Walks and Spaces: The WALLED City
10,000 m of Original fort wall. 1200 m is left!
> 16 original gates | 12 gates left! | [20 (+1) up-to-date]
Brief:
This is the old city of Ahmedabad. From very obvious sources, the number of gates that exist here are apparently twelve. Everyday people keep claiming a different number, which is often based on personal findings. There is seldom an explicit statement of the relationship between data (measurable and quantifiable in time and space) and interpretation; in other words, there is an absence of scientific preci¬sion. Similarly, due to the apparent sect of people who think that this history belongs to them and them only, both the Physique and the morale had taken beating.
Started to find the complete picture, which will give sense to the existence of the ‘full stops’. All those causes and effects behind the downfall of the Wall, has left less than the 10% of it standing in various locations in variety of colours. The transformation has taken place in different faces and phases, sometimes systematically and at times, insensitively. It is aimed to look into the transforming/ed spatial morphology, affecting the whole to the bits, and bits to the whole.
While today’s modern cities certainly are graced by the reminders of these large for¬tifications, the state that they are in, the utilitarian value; how they blend in or stand out in our present cities deserves retrospection. Also what a wall means to various user groups in a city is incredibly different; it could be an impressive reminder of the past to one whereas it could be the sole shelter and workplace for another. The intention is to explore the around the wall, through a research and visual narrative.
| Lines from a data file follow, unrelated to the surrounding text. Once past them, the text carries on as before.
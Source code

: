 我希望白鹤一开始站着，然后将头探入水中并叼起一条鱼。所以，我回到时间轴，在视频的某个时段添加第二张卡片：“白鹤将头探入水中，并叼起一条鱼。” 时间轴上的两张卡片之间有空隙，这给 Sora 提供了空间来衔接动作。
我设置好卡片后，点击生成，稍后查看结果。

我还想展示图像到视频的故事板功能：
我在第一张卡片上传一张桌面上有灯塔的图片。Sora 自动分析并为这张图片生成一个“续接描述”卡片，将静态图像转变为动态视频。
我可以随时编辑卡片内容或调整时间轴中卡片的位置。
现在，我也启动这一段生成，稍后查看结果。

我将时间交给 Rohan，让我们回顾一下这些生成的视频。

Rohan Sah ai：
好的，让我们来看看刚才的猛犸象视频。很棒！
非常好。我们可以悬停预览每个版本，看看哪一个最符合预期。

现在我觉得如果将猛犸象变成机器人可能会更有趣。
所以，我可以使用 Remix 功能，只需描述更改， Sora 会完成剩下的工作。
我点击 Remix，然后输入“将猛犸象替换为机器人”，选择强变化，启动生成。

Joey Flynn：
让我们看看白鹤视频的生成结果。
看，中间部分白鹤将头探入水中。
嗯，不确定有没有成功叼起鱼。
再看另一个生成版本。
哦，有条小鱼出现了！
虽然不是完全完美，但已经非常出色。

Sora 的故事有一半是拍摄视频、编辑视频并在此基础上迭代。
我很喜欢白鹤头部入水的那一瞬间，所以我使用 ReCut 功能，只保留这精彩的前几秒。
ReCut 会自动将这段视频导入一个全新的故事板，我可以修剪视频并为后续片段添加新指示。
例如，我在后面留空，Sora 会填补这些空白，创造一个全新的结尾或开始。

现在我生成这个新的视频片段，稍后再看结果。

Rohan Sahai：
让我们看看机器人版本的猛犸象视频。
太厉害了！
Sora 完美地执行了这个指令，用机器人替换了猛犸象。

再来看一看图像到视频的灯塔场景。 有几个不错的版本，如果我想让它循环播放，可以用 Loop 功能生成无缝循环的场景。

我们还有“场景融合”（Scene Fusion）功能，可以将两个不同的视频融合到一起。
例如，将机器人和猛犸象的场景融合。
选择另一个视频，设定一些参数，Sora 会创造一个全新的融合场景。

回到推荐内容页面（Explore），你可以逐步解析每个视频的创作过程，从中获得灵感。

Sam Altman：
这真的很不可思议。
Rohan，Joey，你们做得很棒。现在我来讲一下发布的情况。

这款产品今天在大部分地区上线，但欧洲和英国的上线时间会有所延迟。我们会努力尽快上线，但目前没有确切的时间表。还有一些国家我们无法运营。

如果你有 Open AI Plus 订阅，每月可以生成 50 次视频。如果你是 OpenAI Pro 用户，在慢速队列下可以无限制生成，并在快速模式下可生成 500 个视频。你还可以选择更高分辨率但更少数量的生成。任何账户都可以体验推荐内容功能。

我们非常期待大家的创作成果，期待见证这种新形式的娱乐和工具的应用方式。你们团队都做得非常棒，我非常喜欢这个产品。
For a city which has lost touch with its past, events like the Ahmedabad Heritage Week is aiming to offer an insight into its roots. What is worth noting and needs social action is how the people are aware of their own city’s heritage. It is common place in most of the cities that the people have little or no understanding of the rich heritage that they are part of. The fact remains that the city has become too familiar for them to notice anything extraordinary about it. What is particularly intriguing is how they “interact” with the structures subconsciously. They sell their wares along them, stand beside them, routinely walk and move ahead of them every day in a hurry to reach their offices or schools but hardly ever notice them.
These artefacts of the history are all dependent on social and historical processes, constantly negotiated, frequently changing, and often strongly contested. Research questions are guided by practical considerations that originate in what I see happening around me.